Лист однажды сказал Вильгельму:
– Не катались бы вы по этой дороге, Вильгельм Карлович.
– Отчего?
– Чечен подстрелит.
– У меня пистолеты.
Лист покачал головой.
Выезжая однажды, Вильгельм встретил Якубовича. С Якубовичем, к большому неудовольствию Грибоедова, Вильгельм в последнее время часто встречался. Якубович приехал из Карагача в командировку и отчего-то в Тифлисе задержался. Он тоже частенько катался и, мрачный, громадный, на своем черном карабахском жеребце, напоминал Вильгельму какой-то монумент, виденный им в Париже. Якубович внимательно посмотрел на Вильгельма и сказал отрывисто:
– Провожу вас, вы куда?
– Сам не знаю.
– Джигитуете?
Они пустили лошадей рысью. У ног горная дорога обрывалась, внизу была долина.

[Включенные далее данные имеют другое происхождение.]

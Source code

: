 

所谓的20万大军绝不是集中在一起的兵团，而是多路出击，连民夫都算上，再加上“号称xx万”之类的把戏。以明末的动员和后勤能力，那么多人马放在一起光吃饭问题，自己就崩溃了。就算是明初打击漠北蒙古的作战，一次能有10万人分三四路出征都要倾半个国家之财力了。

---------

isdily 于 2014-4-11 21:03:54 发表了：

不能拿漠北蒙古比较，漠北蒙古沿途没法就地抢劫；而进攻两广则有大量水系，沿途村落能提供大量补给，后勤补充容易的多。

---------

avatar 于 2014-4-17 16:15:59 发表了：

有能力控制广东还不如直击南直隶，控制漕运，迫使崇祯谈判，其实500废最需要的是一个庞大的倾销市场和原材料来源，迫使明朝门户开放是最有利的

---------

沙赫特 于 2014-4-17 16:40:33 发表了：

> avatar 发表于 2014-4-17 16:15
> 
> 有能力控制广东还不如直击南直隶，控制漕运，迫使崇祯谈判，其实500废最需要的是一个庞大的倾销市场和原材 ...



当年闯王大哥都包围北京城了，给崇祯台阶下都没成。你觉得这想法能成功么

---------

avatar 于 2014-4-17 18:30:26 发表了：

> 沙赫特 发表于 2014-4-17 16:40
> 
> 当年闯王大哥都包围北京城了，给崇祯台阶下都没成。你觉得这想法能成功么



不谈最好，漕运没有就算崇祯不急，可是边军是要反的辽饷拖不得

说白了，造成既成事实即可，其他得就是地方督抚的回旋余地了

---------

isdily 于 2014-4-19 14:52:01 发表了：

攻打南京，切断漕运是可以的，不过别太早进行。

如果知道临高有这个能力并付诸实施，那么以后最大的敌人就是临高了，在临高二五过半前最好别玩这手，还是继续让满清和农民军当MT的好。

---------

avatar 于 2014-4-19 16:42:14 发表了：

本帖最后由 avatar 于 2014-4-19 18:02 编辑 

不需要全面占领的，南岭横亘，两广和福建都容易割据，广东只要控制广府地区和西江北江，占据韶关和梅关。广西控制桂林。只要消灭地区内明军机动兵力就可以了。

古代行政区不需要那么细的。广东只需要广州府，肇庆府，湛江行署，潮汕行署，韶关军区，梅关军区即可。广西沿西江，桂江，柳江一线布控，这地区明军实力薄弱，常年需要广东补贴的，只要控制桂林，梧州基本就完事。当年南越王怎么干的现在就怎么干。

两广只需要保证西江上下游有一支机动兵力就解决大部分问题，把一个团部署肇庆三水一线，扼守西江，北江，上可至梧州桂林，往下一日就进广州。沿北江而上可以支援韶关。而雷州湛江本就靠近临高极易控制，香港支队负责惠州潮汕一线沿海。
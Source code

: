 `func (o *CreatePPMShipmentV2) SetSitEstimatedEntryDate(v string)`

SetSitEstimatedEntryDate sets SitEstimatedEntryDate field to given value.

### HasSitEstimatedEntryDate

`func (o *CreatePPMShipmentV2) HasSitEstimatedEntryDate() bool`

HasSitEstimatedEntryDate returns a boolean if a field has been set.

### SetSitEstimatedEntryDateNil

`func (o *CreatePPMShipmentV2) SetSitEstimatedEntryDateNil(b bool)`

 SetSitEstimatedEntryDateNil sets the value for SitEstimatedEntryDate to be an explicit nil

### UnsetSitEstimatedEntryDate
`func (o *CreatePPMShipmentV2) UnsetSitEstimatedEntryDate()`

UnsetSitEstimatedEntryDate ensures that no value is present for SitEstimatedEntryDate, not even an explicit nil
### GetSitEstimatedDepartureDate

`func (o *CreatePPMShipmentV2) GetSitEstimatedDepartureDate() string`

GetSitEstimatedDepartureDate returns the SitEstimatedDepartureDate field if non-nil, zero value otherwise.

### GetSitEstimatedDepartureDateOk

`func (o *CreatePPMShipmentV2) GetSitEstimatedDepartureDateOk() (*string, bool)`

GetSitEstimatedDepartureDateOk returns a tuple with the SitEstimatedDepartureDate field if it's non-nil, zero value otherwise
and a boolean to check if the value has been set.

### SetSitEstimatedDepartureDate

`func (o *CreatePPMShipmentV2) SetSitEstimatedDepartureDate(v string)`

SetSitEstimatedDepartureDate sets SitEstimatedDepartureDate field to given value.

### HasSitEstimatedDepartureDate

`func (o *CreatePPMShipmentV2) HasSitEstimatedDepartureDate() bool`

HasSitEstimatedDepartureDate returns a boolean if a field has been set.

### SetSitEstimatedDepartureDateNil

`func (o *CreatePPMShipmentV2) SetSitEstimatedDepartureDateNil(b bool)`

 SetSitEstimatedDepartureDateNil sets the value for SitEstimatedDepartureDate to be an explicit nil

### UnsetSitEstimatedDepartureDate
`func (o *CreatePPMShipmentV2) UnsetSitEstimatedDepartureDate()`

– Я вас в крепости наблюдал, – сказал медленно Якубович. – О вас ходят разные слухи. Я люблю людей, о которых ходят слухи. Но вы не правы. Война и казнь – еще не худшее.
Вильгельм вскинул на него глаза.
– Что вы хотите сказать, Александр Иванович?
– Война в нашем обществе – это отдых. Можно ни о чем не думать.
Он покрутил черные усы.
– Я в России жить не могу, – сказал он и нахмурил густые брови. – Я только на губительной войне оживаю. Свист свинца один заставляет забывать притеснения. Вот почему я рад, что меня на Кавказ сослали. Не все ли равно мне, где пуля поразит мою грудь?
– Вы озлоблены, Александр Иванович, – робко сказал Вильгельм.